O meu pai é bonito. Bem bonito.
Ele tem os olhos mais azuis que eu já vi, e, se eu fosse uma criança, olharia pra ele como quem olha para um artista de cinema.
O meu pai tem repentes de amabilidade,
e tem repentes de estupidez,
e ele troca de carro com a mesma tranqüilidade com que caminha pela cidade às 5 da manhã, sentindo a brisa primeira.
O meu pai me ensinou a estralar os dedos: os meus e os dele. Hoje em dia eu já sou uma mulher e não estralo mais os meus, pois aprendi ao longo da vida que eles engrossam se eu o fizer. Mas eu estralo os dele, que ele me deixa,
que ele me põe no colo,
que ele me vê criança.
O meu pai foi o primeiro homem a acreditar em mim,
e foi o primeiro homem que fez com que eu mesma acreditasse. Em mim. E na bicicleta. E nas rodinhas. E que eu podia.
Então que ele todos os dias erguia um pouco mais as rodinhas da bicicleta, e então que o fazia sem que eu notasse,
sem que eu sentisse,
sem que amedrontasse, desta forma.
E então um dia ele me pediu pra eu olhar pras rodinhas,
e o primeiro momento de alegria suprema aconteceu dentro de mim,
e me vi voando. Sem rodinhas.
O meu pai me ensinou a tomar cachaça,
que ele chegava do trabalho na noite alta, e molhava o bico. E eu aprendi a sentir o cheiro, e molhar o dedo, e molhar os lábios e lamber a língua.

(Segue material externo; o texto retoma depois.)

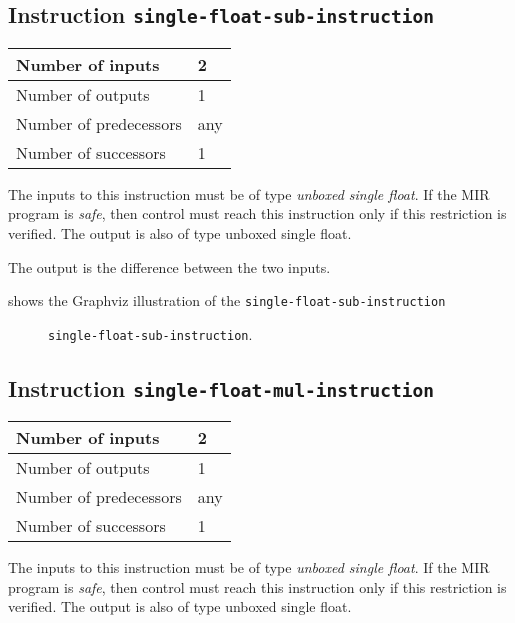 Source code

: \subsection{Instruction \texttt{single-float-sub-instruction}}
\label{mir-instruction-single-float-sub}

\begin{tabular}{|l|l|}
\hline
Number of inputs & 2\\
\hline
Number of outputs & 1\\
\hline
Number of predecessors & any\\
\hline
Number of successors & 1\\
\hline
\end{tabular}

The inputs to this instruction must be of type \emph{unboxed single
  float}.  If the MIR program is \emph{safe}, then control must reach
this instruction only if this restriction is verified.  The output is
also of type unboxed single float.

The output is the difference between the two inputs.

 shows the Graphviz illustration of the
\texttt{single-float-sub-instruction}

\begin{figure}
\begin{center}
\end{center}
\caption{\label{fig-single-float-sub-instruction}
\texttt{single-float-sub-instruction}.}
\end{figure}

\subsection{Instruction \texttt{single-float-mul-instruction}}
\label{mir-instruction-single-float-mul}

\begin{tabular}{|l|l|}
\hline
Number of inputs & 2\\
\hline
Number of outputs & 1\\
\hline
Number of predecessors & any\\
\hline
Number of successors & 1\\
\hline
\end{tabular}

The inputs to this instruction must be of type \emph{unboxed single
  float}.  If the MIR program is \emph{safe}, then control must reach
this instruction only if this restriction is verified.  The output is
also of type unboxed single float.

O meu pai me ensinou a comer pimenta.
E me ensinou a ouvir música,
a virar cambote,
a observar o sublime,
o simples,
o essencial.
Mas o meu pai, ele não sabe que me ensinou.
O meu pai me ensinou a ver filmes,
me ensinou a rir do banal,
e com ele eu me sinto novamente uma criança.
Que eu ainda sou uma criança, mas pouca gente sabe,
e pouca gente conhece,
e pouca gente vai conhecer,
porque pouca gente vem mais fundo.
Porque algumas coisas são feitas pra poucos.
E o meu pai é pra poucos.
E o meu pai ri de todas as minhas piadas,
e ele consegue de mim o que quiser,
porque ele tem aqueles olhos lindos apertadinhos
e aquele sorriso
e aquele sossego
e aquela falta de jeito toda,
e isso tudo faz com que eu seja apaixonada por ele.
O meu pai é aquariano. O meu pai gosta do ABBA.
O meu pai é cinéfilo.
O meu pai é passional.
E eu acho que eu sou o meu pai, de saias.
O meu pai me acha parecida com a Letícia Spiller.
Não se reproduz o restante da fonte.